U.S. West Texas Intermediate and international benchmark Brent crude oil futures are trading flat after posting their sixth consecutive higher-high, higher-close the previous session. The strength of the rally has put the markets in a position to test their highest levels since November 24. The catalyst behind the markets’ strength is strong demand for U.S. fuel despite soaring Omicron coronavirus infections.
At 09:22 GMT, March WTI crude oil futures are trading $76.01, down $0.17 or -0.22%. This is down from Wednesday high or $76.99.
March Brent crude oil is trading $78.97, down $0.24 or -0.30%. On Wednesday, the market hit a high of $80.03.
Also on Wednesday, the United States Oil Fund ETF (USO) settled at $55.08, up $0.41 or +0.75%.
World Nations Try to Balance Omicron Restrictions While Keeping Economies Open
Global COVID-19 infections hit a record high over the past seven-day period, Reuters data showed on Wednesday, as the Omicron variant raced out of control and governments tried to contain its spread without paralyzing fragile economies.

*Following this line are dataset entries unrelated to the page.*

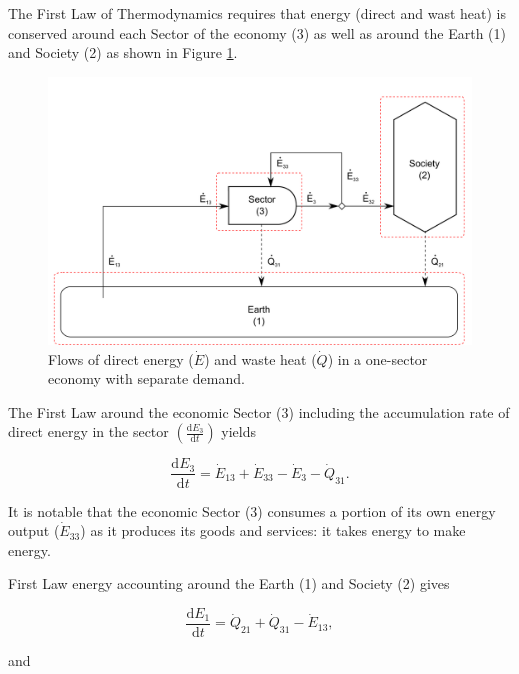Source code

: The First Law of Thermodynamics requires that energy (direct and wast heat) is conserved around each Sector of the economy (3) as well as around the Earth (1) and Society (2) as shown in Figure \ref{fig:direct_energy_flows}. 

\begin{figure}[h!]
\includegraphics[width=1.0\linewidth]{Chapter_Example_B/images/I-O_two_sector_direct_energy.pdf}
\caption{Flows of direct energy ($\dot{E}$) and waste heat ($\dot{Q}$) in a one-sector economy with separate demand.}
\label{fig:direct_energy_flows}
\end{figure}

The First Law around the economic Sector (3) including the accumulation rate of direct energy in the sector $\left(\frac{\mathrm{d}E_{3}}{\mathrm{d}t}\right)$ yields

\begin{equation} \label{eq:CV_E_dot_3}
	\frac{\mathrm{d}E_{3}}{\mathrm{d}t} 	 = \dot{E}_{13} + \dot{E}_{33} - \dot{E}_{3} - \dot{Q}_{31}.
\end{equation}

\noindent It is notable that the economic Sector (3) consumes a portion of its own energy output ($\dot{E}_{33}$) as it produces its goods and services: it takes energy to make energy.

First Law energy accounting around the Earth (1) and Society (2) gives

\begin{equation} \label{eq:CV_E_dot_1}
	\frac{\mathrm{d}E_{1}}{\mathrm{d}t} 	 =  \dot{Q}_{21} + \dot{Q}_{31} - \dot{E}_{13},
\end{equation}

\noindent and 

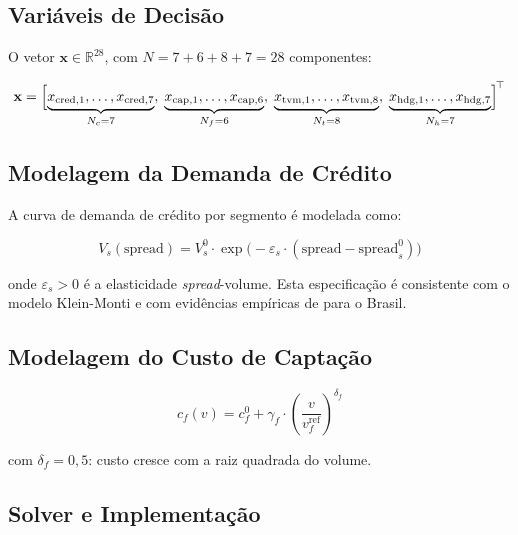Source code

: \documentclass[12pt, a4paper, oneside]{article}
\newcommand{\R}{\mathbb{R}}
\begin{document}
\subsection{Variáveis de Decisão}

O vetor $\mathbf{x} \in \R^{28}$, com $N = 7 + 6 + 8 + 7 = 28$ componentes:

\begin{equation}
  \mathbf{x} = \Bigl[
    \underbrace{x_{\text{cred},1},\ldots,x_{\text{cred},7}}_{N_c=7},\;
    \underbrace{x_{\text{cap},1},\ldots,x_{\text{cap},6}}_{N_f=6},\;
    \underbrace{x_{\text{tvm},1},\ldots,x_{\text{tvm},8}}_{N_t=8},\;
    \underbrace{x_{\text{hdg},1},\ldots,x_{\text{hdg},7}}_{N_h=7}
  \Bigr]^{\!\top}
  \label{eq:vetor_x}
\end{equation}

\subsection{Modelagem da Demanda de Crédito}

A curva de demanda de crédito por segmento é modelada como:

\begin{equation}
  V_s(\text{spread}) = V_s^0 \cdot
    \exp\!\bigl(-\varepsilon_s \cdot (\text{spread} - \text{spread}_s^0)\bigr)
  \label{eq:demanda_credito}
\end{equation}

\noindent onde $\varepsilon_s > 0$ é a elasticidade \textit{spread}-volume.
Esta especificação é consistente com o modelo Klein-Monti
\citep{Klein1971,Monti1972} e com evidências empíricas de
\citet{Coelho2012} para o Brasil.

\subsection{Modelagem do Custo de Captação}

\begin{equation}
  c_f(v) = c_f^0 + \gamma_f \cdot
    \left(\frac{v}{v_f^{\text{ref}}}\right)^{\!\delta_f}
  \label{eq:custo_captacao}
\end{equation}

\noindent com $\delta_f = 0{,}5$: custo cresce com a raiz quadrada do volume.

\subsection{Solver e Implementação}
\end{document}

Almost 900,000 cases were detected on average each day worldwide between December 22 and 28. A number of countries posted all-time highs during the previous 24 hours, including Argentina, Australia, Bolivia, the United States and many nations in Europe Reuters reported.

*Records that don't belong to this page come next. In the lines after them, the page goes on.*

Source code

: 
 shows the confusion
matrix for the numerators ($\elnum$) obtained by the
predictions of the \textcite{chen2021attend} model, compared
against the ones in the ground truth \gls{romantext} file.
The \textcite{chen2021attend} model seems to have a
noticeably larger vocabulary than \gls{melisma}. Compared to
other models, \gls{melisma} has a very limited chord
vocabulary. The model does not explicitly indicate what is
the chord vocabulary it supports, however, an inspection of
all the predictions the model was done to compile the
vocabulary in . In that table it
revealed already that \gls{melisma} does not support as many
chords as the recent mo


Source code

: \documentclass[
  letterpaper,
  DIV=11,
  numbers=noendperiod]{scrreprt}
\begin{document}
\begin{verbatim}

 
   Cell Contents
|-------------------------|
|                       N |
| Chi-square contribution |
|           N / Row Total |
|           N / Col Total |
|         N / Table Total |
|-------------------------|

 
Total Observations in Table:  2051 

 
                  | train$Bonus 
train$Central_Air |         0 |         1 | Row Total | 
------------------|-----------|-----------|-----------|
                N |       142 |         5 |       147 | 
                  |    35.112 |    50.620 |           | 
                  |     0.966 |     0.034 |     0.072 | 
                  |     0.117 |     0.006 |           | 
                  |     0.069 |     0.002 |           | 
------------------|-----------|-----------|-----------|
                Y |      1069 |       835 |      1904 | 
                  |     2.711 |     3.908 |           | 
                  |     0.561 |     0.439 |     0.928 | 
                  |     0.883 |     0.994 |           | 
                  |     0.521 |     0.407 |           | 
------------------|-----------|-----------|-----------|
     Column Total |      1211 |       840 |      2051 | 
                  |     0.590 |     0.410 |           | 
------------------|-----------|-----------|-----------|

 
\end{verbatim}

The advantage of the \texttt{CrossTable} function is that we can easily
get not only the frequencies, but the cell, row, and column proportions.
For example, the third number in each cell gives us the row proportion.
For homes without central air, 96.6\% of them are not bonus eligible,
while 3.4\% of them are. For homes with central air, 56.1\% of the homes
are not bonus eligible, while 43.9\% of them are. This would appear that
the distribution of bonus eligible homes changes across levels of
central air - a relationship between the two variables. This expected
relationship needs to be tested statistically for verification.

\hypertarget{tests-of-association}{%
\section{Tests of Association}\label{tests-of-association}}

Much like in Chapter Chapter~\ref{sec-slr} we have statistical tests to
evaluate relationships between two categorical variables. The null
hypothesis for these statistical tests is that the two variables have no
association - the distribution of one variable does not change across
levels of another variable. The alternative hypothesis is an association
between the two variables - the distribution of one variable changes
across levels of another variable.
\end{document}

Studies have suggested Omicron is less deadly than some previous variants. But the sheer number of people testing positive could overwhelm hospitals in some countries and leave e-businesses struggling to carry on without workers who government officials have ordered to quarantine.
U.S. cases of Omicron are rising, but this doesn’t appear to be hampering U.S. fuel consumption and the country’s appetite for crude oil if the weekly government report is any indication.
EIA Reports Drop in US Crude, Fuel Stockpiles
The U.S. Energy Information Administration reported on Wednesday that U.S. crude stocks, gasoline and distillate stockpiles fell the week-ending December 24, while U.S. oil production rose to its highest level since May 2020.
Crude oil inventories fell by 3.6 million barrels in the last week to 420 million barrels, compared with analysts’ expectations in a Reuters poll for a 3.1 million-barrel drop.
U.S. gasoline stocks fell by 1.5 million barrels in the week to 222.66 million barrels, compared with analysts’ expectations in a Reuters poll for a 0.5 million-barrel rise.
Distillate stockpiles, which include diesel and heating oil, fell by 1.7 million barrels in the week to 122.43 million barrels, versus expectations for a 0.2 million-barrel rise, the EIA data showed.
Distillate inventories saw drawdowns particularly in the Midwest and Gulf Coast, where stockpiles fell to the lowest since December 2020 and July 2019, respectively, the data showed.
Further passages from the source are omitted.